Dead Funny is a 1994 independent drama film directed by John Feldman. It stars Elizabeth Peña as Vivian Saunders, a woman who comes home from work and finds her boyfriend Reggie Barker (Andrew McCarthy) pinned to her kitchen table with a long knife.

Plot
Vivian Saunders (Elizabeth Peña) comes home one day to an unusual surprise: her boyfriend Reggie Barker (Andrew McCarthy) is lying on the kitchen table with a large sword sticking out of his body. At first Vivian thinks this must be some sort of joke, but she discovers that Reggie is indeed dead, and as she calls her best friend Louise (Paige Turco) to figure out what might have happened and what to do, it occurs to her that she blacked out after too much wine the night before and isn't sure what she did before she passed out.
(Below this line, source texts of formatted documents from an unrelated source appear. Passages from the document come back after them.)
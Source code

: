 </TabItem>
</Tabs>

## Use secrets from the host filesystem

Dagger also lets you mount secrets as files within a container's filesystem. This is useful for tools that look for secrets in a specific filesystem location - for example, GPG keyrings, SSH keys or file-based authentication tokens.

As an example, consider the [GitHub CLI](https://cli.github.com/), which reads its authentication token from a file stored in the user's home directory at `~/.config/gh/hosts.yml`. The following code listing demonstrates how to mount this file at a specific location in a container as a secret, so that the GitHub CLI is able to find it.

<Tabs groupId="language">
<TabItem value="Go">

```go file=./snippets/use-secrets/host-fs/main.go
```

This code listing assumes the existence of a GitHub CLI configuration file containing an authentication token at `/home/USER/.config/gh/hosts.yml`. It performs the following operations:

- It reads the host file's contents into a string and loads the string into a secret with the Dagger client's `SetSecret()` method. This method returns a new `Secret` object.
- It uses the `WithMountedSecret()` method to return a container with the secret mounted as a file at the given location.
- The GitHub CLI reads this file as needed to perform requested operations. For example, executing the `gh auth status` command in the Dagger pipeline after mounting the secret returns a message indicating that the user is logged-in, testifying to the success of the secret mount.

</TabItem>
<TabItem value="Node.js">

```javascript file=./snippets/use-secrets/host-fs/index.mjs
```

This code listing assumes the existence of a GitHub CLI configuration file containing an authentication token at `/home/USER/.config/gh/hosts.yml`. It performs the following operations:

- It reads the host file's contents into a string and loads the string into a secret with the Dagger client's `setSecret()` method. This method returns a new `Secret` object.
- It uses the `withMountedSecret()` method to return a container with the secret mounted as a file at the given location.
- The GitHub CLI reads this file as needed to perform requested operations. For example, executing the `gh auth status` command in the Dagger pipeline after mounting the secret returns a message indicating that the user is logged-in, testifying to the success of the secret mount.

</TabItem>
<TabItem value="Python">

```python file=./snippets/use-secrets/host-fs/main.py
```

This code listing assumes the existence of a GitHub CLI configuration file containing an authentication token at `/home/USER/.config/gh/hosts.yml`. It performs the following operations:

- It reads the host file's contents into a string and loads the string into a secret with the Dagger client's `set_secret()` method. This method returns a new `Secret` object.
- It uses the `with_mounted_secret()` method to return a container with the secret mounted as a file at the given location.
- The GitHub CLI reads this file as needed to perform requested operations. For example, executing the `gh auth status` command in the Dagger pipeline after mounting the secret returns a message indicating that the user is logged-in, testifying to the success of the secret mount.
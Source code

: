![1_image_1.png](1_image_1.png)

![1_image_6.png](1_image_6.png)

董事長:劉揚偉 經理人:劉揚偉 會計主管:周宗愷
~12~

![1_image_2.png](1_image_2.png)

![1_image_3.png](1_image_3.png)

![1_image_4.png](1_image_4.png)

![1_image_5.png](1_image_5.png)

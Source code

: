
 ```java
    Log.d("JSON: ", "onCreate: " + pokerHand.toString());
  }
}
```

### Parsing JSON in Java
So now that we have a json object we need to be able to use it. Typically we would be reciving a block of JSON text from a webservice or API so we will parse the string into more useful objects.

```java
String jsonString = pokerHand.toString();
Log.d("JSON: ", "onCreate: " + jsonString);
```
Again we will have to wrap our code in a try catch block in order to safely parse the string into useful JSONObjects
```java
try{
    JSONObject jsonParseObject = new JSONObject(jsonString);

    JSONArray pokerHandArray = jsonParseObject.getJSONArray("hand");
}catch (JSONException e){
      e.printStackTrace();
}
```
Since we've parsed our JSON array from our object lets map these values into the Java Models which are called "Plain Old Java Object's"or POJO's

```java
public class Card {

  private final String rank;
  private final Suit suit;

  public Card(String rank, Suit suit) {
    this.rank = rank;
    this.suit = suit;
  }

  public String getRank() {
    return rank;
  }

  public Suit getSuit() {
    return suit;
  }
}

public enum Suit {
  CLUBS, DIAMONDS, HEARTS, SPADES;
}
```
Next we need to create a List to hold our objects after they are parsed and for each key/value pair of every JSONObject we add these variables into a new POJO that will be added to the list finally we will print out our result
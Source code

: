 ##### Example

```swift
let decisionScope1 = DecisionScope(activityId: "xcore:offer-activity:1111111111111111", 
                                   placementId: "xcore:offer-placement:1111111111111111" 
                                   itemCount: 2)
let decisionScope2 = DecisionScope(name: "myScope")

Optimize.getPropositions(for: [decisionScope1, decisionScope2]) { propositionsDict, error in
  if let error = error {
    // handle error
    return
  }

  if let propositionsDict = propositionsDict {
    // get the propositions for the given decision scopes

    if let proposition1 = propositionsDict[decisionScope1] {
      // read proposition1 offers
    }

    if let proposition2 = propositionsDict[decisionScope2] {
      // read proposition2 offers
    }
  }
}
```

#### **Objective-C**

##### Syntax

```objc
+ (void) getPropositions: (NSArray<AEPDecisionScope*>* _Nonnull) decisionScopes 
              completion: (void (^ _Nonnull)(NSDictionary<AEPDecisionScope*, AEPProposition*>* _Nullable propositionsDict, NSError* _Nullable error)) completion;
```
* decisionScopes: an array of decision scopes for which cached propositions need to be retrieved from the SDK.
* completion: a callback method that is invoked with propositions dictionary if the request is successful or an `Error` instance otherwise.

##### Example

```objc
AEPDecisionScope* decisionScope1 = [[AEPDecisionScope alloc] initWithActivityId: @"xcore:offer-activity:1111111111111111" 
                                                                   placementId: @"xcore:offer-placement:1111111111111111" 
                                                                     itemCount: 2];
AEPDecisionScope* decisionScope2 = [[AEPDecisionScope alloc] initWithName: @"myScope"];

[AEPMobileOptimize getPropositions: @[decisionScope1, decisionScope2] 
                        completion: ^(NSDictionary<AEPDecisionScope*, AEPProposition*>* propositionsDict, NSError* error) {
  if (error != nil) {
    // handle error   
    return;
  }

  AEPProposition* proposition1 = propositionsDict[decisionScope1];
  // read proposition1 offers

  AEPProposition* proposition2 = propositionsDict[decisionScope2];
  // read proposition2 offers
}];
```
After a few phone calls, Vivian's women's support group arrives, and what to do about Reggie soon takes second place to what Vivian should do for herself.

Cast
Elizabeth Peña as Vivian Saunders
Andrew McCarthy as Reggie Barker
Paige Turco as Louise
Blanche Baker as Barbara
Allison Janney as Jennifer
Adelle Lutz as Mari
Novella Nelson as Frances
Lisa Jane Persky as Sarah
Michael Mantell as Harold
Ken Kensei as Yoshi
Bai Ling as Norriko

Release
This film has only been released on VHS and LaserDisc format.

Reception
David Nusair of DVD Talk negatively reviewed the film, saying "By the time we find out what really happened to McCarthy's character, it's impossible to care."  Time Out also negatively reviewed the film, writing "How did it happen? Who did it? Who cares? Probably not Feldman who seems more interested in shooting his actresses' naked thighs." The New York Times stated that Dead Funny "tries so hard to be ingeniously tricky and ambiguous that it ends up outsmarting itself".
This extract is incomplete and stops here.